▸ WHAT THIS TASK INVOLVES
When a line in the material contains the word "width", copy it.

======== DATA RECORDS

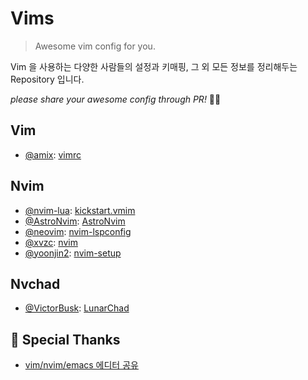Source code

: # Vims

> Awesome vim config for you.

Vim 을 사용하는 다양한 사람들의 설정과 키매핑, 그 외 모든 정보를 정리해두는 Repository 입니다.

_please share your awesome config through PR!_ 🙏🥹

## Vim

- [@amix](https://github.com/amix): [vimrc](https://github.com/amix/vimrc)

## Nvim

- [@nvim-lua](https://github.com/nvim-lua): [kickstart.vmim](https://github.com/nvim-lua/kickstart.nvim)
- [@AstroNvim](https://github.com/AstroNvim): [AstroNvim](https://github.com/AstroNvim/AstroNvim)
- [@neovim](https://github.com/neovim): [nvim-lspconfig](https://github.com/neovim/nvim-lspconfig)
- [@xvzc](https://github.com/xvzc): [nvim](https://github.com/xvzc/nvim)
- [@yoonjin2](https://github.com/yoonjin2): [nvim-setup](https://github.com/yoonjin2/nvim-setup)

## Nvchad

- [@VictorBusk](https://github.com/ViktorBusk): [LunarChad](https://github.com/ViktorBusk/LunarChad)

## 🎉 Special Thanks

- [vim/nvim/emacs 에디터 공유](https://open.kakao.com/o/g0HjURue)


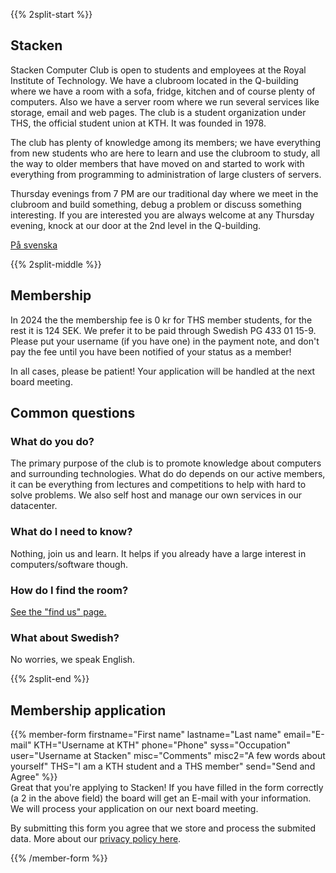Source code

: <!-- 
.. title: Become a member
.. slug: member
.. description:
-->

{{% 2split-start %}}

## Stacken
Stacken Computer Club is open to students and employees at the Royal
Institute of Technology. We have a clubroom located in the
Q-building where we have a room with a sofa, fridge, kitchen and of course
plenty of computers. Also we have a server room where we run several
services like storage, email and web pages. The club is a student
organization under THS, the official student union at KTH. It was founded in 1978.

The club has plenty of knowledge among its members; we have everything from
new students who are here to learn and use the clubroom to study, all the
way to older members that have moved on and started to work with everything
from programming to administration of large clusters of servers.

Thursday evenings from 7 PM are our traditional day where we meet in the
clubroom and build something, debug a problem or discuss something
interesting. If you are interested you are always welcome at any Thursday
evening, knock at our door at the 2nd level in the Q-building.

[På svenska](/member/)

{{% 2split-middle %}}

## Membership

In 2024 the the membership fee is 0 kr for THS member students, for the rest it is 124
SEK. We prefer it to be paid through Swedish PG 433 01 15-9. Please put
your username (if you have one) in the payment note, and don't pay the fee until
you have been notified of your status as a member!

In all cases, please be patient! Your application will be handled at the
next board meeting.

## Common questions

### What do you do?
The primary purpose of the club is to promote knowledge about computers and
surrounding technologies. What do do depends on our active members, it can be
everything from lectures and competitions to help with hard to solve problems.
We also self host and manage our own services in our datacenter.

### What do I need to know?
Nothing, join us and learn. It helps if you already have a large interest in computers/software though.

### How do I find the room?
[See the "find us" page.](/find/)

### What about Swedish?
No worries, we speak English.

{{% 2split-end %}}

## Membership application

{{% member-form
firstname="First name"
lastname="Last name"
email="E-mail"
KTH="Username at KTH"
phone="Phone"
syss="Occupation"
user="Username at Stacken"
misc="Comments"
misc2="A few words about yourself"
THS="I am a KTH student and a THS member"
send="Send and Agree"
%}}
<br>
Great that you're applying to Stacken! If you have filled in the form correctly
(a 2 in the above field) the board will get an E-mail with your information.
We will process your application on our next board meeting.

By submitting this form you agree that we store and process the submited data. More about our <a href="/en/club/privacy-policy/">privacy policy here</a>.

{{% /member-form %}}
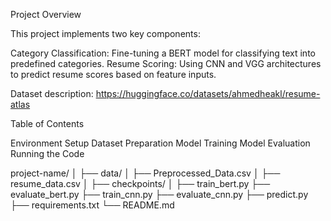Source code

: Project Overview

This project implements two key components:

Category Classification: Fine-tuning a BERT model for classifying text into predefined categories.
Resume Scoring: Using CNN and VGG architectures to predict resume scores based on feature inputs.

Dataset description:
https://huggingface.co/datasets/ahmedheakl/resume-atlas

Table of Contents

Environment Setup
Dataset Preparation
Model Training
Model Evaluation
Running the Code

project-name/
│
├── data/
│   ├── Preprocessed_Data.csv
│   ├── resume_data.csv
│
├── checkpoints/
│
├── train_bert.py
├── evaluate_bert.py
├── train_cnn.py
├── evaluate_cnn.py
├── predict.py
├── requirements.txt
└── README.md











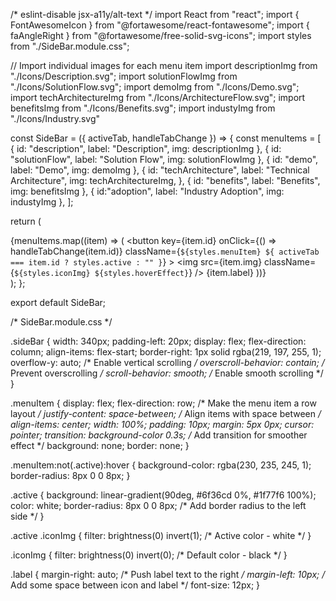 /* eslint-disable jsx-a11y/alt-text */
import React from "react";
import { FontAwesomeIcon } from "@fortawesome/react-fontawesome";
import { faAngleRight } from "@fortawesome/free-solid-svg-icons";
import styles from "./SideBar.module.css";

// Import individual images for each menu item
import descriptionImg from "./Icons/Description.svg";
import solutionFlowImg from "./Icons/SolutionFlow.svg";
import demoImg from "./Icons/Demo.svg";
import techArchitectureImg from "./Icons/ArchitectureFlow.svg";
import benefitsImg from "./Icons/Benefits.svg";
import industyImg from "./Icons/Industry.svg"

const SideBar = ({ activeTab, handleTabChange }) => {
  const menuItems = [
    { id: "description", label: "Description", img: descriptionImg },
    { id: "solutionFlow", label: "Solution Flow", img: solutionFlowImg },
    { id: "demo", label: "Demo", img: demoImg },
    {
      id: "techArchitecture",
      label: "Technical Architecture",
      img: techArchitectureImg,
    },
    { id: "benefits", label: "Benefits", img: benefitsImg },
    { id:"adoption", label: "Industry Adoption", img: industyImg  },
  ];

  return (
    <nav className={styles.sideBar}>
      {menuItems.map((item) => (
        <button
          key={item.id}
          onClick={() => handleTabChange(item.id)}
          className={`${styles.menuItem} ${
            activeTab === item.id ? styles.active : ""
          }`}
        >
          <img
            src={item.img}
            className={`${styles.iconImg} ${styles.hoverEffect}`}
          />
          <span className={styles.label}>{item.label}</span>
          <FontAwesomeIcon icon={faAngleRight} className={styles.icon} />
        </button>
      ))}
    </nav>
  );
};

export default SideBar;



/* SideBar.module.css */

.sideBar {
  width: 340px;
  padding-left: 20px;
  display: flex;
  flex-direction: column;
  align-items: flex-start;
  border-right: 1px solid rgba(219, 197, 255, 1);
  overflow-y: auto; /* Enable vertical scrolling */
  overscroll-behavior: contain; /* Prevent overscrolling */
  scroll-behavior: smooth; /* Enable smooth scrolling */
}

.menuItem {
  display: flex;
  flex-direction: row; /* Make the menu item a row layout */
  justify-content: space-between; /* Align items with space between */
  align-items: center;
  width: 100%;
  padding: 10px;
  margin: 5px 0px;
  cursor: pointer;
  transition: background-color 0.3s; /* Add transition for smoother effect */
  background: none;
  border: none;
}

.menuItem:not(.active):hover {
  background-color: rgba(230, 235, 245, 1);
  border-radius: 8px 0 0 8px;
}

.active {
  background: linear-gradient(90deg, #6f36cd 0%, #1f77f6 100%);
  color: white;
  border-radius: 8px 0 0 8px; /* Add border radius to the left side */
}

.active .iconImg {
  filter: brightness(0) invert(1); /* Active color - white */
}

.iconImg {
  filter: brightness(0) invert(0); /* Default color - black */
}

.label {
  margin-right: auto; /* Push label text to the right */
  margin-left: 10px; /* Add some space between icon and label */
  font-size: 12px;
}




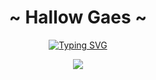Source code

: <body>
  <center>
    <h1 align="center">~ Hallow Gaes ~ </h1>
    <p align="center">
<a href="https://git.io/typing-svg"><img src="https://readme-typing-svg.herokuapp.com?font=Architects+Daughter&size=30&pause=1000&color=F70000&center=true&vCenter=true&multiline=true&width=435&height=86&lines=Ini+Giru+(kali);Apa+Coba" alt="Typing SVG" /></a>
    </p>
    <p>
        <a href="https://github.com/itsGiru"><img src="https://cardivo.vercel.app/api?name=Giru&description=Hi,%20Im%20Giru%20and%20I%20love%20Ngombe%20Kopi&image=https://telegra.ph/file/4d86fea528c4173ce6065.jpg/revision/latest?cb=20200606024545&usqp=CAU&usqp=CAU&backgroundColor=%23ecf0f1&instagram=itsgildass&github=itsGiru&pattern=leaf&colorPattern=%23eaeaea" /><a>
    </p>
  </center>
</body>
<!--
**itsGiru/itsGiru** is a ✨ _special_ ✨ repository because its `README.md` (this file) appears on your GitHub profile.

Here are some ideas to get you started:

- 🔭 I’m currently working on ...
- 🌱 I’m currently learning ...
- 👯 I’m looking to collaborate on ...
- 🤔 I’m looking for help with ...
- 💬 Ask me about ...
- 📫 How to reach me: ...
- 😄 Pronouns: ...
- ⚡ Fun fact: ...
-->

================
======== DATA RECORDS

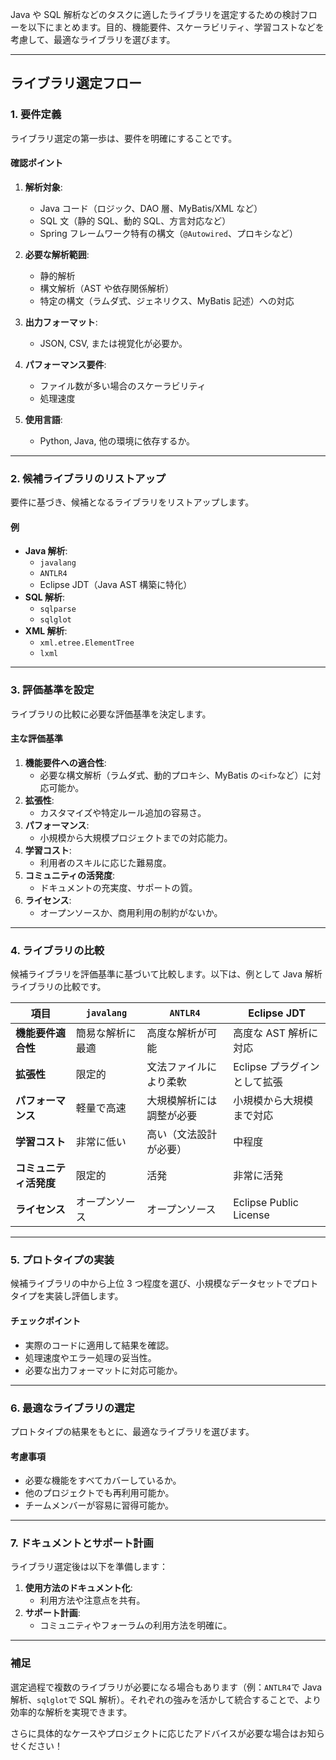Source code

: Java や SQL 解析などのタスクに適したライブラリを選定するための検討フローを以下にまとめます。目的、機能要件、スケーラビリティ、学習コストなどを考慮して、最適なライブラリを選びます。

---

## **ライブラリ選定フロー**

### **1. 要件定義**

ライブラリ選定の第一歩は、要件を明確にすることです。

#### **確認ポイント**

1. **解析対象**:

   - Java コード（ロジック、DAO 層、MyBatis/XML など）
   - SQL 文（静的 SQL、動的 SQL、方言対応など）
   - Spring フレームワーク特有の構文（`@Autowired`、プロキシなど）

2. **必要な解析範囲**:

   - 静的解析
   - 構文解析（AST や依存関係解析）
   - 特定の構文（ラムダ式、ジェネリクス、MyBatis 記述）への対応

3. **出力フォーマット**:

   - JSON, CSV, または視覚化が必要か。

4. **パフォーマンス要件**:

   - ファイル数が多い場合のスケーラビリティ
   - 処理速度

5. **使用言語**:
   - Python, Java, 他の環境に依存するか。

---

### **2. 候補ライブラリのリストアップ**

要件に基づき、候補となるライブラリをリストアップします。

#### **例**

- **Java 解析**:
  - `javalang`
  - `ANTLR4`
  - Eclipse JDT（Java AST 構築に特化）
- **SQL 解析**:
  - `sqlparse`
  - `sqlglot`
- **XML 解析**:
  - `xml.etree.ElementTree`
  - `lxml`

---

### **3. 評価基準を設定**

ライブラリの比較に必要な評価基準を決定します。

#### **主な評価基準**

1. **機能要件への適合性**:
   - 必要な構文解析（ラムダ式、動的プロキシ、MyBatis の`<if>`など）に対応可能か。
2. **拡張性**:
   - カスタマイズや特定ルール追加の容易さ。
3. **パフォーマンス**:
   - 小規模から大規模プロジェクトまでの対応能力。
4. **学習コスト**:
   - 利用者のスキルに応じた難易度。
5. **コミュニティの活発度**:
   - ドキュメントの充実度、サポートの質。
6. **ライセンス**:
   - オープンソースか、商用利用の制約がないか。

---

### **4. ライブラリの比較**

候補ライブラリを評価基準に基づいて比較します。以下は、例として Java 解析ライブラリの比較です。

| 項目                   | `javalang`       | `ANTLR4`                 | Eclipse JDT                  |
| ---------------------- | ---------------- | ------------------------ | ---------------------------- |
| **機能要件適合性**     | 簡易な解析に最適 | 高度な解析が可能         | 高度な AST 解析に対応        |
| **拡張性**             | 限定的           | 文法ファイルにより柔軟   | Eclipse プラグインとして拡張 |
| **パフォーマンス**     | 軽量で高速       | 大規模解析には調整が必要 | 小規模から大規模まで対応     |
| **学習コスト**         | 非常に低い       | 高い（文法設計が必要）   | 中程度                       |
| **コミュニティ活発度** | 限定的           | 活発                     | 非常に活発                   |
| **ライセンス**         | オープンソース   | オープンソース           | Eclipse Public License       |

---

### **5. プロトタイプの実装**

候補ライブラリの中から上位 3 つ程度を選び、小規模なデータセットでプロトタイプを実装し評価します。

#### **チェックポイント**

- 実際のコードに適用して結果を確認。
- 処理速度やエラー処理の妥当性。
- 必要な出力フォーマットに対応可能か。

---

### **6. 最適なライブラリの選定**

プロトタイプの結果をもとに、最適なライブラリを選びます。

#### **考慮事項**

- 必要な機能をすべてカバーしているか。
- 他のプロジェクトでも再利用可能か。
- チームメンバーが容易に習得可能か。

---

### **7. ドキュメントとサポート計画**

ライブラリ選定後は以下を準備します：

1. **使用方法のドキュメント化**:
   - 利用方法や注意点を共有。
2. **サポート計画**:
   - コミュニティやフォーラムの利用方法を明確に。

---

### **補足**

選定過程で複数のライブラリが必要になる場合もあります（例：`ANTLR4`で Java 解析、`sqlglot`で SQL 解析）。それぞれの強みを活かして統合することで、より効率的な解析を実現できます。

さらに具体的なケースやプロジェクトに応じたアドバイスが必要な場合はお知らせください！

================
======== DATA RECORDS

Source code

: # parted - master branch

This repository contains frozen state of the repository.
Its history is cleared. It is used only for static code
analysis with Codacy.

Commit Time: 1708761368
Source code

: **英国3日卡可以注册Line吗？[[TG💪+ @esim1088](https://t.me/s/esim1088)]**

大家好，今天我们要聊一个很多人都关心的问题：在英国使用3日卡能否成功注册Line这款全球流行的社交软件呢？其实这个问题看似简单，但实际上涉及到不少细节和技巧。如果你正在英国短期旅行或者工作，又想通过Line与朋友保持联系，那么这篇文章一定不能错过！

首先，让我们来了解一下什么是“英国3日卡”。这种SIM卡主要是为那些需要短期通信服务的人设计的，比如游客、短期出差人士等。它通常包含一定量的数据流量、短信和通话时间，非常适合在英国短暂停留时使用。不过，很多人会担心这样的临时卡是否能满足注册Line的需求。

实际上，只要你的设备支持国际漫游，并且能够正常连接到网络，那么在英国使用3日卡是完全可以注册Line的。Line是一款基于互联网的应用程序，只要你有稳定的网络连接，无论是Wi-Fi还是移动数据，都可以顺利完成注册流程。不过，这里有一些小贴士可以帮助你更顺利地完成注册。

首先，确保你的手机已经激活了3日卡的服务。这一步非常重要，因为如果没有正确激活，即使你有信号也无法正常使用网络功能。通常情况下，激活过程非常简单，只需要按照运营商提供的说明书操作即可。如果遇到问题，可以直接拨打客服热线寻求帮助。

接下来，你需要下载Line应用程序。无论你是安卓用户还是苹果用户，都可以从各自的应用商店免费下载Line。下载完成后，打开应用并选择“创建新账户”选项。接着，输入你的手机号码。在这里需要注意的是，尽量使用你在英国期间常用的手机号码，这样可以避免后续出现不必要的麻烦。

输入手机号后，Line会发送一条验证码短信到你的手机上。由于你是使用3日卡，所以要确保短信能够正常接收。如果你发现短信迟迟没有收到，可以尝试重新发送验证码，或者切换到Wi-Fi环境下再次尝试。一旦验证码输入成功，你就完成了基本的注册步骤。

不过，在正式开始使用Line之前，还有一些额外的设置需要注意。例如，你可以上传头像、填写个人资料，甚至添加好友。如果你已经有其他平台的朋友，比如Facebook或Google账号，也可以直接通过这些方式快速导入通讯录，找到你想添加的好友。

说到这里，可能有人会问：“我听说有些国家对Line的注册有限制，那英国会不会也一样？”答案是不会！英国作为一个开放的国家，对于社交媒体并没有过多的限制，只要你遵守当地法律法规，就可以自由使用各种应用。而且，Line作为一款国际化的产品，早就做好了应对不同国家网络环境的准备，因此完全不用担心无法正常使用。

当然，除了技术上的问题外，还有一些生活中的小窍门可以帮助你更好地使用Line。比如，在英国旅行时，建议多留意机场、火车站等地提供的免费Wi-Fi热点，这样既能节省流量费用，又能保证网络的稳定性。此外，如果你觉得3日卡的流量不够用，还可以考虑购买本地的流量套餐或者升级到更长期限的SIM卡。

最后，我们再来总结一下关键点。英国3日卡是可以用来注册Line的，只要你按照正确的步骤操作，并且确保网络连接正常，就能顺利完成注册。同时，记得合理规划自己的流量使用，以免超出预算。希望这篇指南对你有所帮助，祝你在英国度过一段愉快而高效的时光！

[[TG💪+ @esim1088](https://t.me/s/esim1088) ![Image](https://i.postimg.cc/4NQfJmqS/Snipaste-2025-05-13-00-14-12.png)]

================

▸ COMPLETED EXERCISE
  width: 340px;
  width: 100%;
<a href="https://git.io/typing-svg"><img src="https://readme-typing-svg.herokuapp.com?font=Architects+Daughter&size=30&pause=1000&color=F70000&center=true&vCenter=true&multiline=true&width=435&height=86&lines=Ini+Giru+(kali);Apa+Coba" alt="Typing SVG" /></a>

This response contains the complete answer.